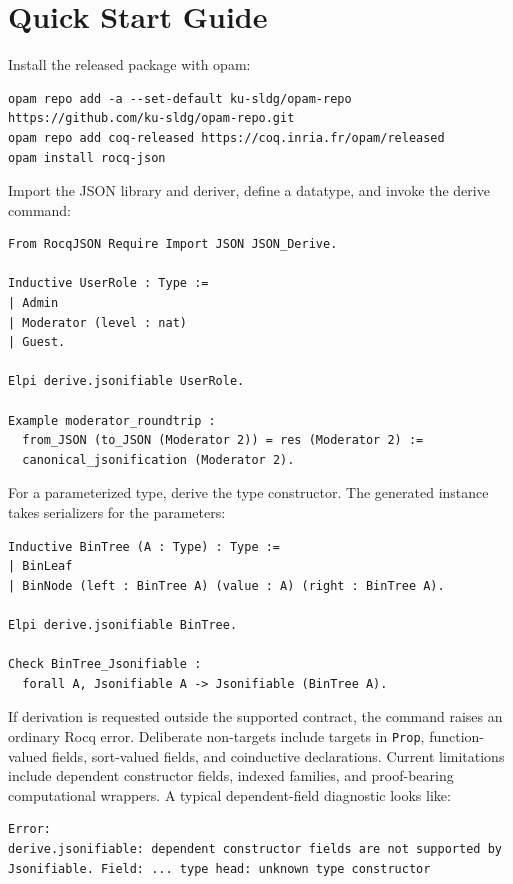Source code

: \section{Quick Start Guide}
\label{app:quickstart}

Install the released package with opam:

\begin{lstlisting}
opam repo add -a --set-default ku-sldg/opam-repo https://github.com/ku-sldg/opam-repo.git
opam repo add coq-released https://coq.inria.fr/opam/released
opam install rocq-json
\end{lstlisting}

Import the JSON library and deriver, define a datatype, and invoke the derive
command:

\begin{lstlisting}[language=Coq]
From RocqJSON Require Import JSON JSON_Derive.

Inductive UserRole : Type :=
| Admin
| Moderator (level : nat)
| Guest.

Elpi derive.jsonifiable UserRole.

Example moderator_roundtrip :
  from_JSON (to_JSON (Moderator 2)) = res (Moderator 2) :=
  canonical_jsonification (Moderator 2).
\end{lstlisting}

For a parameterized type, derive the type constructor.  The generated instance
takes serializers for the parameters:

\begin{lstlisting}[language=Coq]
Inductive BinTree (A : Type) : Type :=
| BinLeaf
| BinNode (left : BinTree A) (value : A) (right : BinTree A).

Elpi derive.jsonifiable BinTree.

Check BinTree_Jsonifiable :
  forall A, Jsonifiable A -> Jsonifiable (BinTree A).
\end{lstlisting}

If derivation is requested outside the supported contract, the command raises an
ordinary Rocq error.  Deliberate non-targets include targets in \texttt{Prop},
function-valued fields, sort-valued fields, and coinductive declarations.
Current limitations include dependent constructor fields, indexed families, and
proof-bearing computational wrappers.  A typical dependent-field diagnostic
looks like:

\begin{lstlisting}
Error:
derive.jsonifiable: dependent constructor fields are not supported by
Jsonifiable. Field: ... type head: unknown type constructor
\end{lstlisting}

***

#### Required action
Return only the part of the records above that opens with the line containing "canonical_jsonification (Moderator 2)." and closes with the line containing "forall A, Jsonifiable", ends included.

#### Result of this exercise
  canonical_jsonification (Moderator 2).
\end{lstlisting}

For a parameterized type, derive the type constructor.  The generated instance
takes serializers for the parameters:

\begin{lstlisting}[language=Coq]
Inductive BinTree (A : Type) : Type :=
| BinLeaf
| BinNode (left : BinTree A) (value : A) (right : BinTree A).

Elpi derive.jsonifiable BinTree.

Check BinTree_Jsonifiable :
  forall A, Jsonifiable A -> Jsonifiable (BinTree A).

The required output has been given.